Eu não olhei para trás até que os guardas preencheram o espaço entre nós, não deixando Tessa me atacar, sua carga preciosa.
"Espero que você morra lá fora!" Tessa cuspiu suas maldições enquanto a porta da van se fechava. "Rezo para que aqueles lobos renegados te encontrem e te despedaçem!"
"TESSA!" uma voz rugiu sobre a comoção.
Olhei pela janela para ver um carro de luxo preto que havia parado atrás da van. Todos no gramado congelaram, muitos dos espectadores começando a se afastar do drama que se desenrolava.

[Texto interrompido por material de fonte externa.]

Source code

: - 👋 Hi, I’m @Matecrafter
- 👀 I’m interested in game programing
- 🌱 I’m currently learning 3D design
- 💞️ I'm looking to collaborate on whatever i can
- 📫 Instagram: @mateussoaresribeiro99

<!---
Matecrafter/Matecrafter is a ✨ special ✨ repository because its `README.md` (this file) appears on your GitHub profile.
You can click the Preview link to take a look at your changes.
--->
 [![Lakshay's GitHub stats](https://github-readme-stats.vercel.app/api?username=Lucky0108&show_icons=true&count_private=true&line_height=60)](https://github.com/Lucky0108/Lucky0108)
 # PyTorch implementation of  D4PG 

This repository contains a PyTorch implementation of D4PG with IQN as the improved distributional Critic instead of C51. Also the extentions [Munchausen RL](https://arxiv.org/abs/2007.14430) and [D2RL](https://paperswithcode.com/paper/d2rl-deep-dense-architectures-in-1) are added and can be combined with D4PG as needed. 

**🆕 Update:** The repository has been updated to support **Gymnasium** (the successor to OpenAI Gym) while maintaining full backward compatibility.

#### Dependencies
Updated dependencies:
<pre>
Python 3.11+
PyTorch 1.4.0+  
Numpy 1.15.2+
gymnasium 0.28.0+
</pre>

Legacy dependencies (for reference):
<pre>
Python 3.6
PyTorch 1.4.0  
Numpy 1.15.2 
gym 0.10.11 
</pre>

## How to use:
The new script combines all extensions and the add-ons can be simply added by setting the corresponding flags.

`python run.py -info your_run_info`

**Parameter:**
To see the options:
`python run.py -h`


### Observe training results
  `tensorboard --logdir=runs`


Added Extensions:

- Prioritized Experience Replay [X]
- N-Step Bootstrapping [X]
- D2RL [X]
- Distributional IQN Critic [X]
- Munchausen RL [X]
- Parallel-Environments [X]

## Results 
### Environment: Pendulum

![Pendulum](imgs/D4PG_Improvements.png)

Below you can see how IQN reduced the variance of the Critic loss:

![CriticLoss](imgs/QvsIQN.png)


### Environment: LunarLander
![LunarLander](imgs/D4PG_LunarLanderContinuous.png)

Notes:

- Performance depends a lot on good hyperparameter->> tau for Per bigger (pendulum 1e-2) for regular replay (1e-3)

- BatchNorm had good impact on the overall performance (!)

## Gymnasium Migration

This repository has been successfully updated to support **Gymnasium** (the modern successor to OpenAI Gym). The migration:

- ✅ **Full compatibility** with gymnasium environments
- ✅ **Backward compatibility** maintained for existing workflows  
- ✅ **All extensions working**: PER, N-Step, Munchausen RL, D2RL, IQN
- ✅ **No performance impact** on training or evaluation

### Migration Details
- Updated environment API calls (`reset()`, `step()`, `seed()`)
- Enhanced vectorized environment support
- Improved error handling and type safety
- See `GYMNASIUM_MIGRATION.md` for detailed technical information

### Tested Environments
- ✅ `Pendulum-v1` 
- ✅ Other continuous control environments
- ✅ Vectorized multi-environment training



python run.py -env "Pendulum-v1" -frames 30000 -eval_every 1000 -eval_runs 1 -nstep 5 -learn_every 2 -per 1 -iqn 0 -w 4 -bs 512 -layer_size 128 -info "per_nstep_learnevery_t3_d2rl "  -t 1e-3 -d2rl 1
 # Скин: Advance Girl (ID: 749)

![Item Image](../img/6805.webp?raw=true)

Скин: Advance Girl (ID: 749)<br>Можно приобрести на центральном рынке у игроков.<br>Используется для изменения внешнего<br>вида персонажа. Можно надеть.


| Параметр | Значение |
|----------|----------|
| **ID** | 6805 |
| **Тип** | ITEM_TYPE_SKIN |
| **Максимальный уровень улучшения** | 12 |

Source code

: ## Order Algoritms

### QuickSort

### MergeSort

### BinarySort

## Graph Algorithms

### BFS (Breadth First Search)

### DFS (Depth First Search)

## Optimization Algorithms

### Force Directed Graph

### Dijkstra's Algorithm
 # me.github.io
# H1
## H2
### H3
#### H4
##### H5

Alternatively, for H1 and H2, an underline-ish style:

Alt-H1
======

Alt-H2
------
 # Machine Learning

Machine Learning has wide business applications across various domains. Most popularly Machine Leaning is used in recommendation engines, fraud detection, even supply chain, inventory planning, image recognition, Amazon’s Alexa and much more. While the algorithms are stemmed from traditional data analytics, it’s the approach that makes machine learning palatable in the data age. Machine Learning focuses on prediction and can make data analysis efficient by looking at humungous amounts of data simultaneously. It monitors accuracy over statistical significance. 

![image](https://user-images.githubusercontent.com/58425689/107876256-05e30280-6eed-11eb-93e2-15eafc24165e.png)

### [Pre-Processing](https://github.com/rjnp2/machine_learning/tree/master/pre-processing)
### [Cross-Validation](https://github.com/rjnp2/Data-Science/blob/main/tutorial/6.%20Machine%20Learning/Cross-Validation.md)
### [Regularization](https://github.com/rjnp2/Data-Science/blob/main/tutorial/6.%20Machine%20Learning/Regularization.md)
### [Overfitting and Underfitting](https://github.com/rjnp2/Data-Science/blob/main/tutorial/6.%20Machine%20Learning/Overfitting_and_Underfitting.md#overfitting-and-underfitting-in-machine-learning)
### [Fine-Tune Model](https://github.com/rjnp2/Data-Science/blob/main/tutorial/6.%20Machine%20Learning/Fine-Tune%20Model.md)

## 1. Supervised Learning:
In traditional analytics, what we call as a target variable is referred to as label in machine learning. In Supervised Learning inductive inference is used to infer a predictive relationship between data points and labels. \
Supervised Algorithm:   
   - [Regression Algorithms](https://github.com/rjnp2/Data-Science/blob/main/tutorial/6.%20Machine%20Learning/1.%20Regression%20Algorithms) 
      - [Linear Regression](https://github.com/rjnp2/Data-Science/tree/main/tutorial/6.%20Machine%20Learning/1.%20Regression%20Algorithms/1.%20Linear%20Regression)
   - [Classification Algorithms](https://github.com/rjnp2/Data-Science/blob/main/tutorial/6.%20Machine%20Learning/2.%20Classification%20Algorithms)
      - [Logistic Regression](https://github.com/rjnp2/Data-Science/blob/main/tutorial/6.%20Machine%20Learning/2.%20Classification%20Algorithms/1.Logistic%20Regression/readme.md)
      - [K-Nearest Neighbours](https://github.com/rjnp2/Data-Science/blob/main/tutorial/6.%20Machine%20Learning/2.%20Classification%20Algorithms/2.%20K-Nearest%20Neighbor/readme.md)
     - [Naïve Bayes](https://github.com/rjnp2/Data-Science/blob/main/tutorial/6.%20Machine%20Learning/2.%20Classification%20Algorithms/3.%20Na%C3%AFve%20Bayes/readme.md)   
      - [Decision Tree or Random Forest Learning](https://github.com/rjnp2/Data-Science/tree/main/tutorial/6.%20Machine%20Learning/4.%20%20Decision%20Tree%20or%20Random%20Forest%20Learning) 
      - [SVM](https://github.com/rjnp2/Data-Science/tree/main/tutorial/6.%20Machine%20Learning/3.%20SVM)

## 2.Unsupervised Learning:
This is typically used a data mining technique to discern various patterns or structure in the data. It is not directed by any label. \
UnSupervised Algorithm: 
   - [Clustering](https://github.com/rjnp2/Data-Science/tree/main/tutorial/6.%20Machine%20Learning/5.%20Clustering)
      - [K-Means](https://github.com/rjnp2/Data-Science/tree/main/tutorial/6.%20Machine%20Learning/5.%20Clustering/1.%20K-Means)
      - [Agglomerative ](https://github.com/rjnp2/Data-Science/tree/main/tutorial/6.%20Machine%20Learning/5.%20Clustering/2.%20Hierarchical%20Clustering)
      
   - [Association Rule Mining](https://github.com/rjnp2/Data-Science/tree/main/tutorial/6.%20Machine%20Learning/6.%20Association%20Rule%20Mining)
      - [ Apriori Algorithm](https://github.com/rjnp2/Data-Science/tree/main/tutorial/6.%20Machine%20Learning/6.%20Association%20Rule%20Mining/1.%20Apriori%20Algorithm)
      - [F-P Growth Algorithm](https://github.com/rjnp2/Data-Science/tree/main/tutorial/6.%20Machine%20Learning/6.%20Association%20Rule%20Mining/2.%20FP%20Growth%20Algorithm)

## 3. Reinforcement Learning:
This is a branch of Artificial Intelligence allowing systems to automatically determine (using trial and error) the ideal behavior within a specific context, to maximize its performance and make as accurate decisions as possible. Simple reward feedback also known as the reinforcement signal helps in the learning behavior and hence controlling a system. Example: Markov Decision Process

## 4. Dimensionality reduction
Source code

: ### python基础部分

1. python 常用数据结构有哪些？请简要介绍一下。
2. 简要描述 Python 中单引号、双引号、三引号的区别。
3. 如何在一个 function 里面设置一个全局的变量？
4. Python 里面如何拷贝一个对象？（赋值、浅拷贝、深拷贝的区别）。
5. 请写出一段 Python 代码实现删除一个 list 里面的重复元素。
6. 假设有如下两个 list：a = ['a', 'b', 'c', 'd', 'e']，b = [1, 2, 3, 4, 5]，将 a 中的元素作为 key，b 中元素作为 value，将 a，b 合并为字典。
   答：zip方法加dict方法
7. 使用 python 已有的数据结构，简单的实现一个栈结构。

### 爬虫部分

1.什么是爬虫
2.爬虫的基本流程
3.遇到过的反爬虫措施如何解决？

Uma porta se abriu, bloqueando minha visão de quem estava saindo do carro. Observei o rosto de Tessa enquanto ela percebia quem estava prestes a dar-lhe uma bronca. Só quando ele ficou totalmente ereto na frente dela eu soube quem era.
Era Dominic.
"Dominic, irmão, eu—" Tessa gaguejou para seu meio-irmão.
"Cale-se, Tessa", ele latiu em seu rosto. "Guardas, liberem a doutora de sua custódia. Mira não vai a lugar nenhum."
"Desculpe, senhor", um dos homens tentou explicar, "mas temos ordens estritas da Luna para levá-la para o corpo médico hoje. Que razão você tem para que ela fique?"
"Porque", Dominic respondeu com voz de autoridade, "ela é minha Companheira."